Directions:
Every record below is to be restated verbatim, though its images are not.

(Data records Opens)

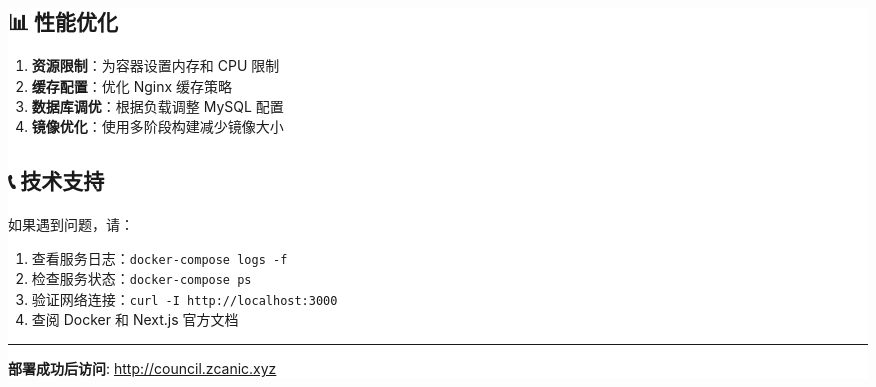 ## 📊 性能优化

1. **资源限制**：为容器设置内存和 CPU 限制
2. **缓存配置**：优化 Nginx 缓存策略
3. **数据库调优**：根据负载调整 MySQL 配置
4. **镜像优化**：使用多阶段构建减少镜像大小

## 📞 技术支持

如果遇到问题，请：

1. 查看服务日志：`docker-compose logs -f`
2. 检查服务状态：`docker-compose ps`
3. 验证网络连接：`curl -I http://localhost:3000`
4. 查阅 Docker 和 Next.js 官方文档

---

**部署成功后访问**: http://council.zcanic.xyz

(Data records Closes)

Exercise output:
 ## 📊 性能优化

1. **资源限制**：为容器设置内存和 CPU 限制
2. **缓存配置**：优化 Nginx 缓存策略
3. **数据库调优**：根据负载调整 MySQL 配置
4. **镜像优化**：使用多阶段构建减少镜像大小

## 📞 技术支持

如果遇到问题，请：

1. 查看服务日志：`docker-compose logs -f`
2. 检查服务状态：`docker-compose ps`
3. 验证网络连接：`curl -I http://localhost:3000`
4. 查阅 Docker 和 Next.js 官方文档

---

**部署成功后访问**: http://council.zcanic.xyz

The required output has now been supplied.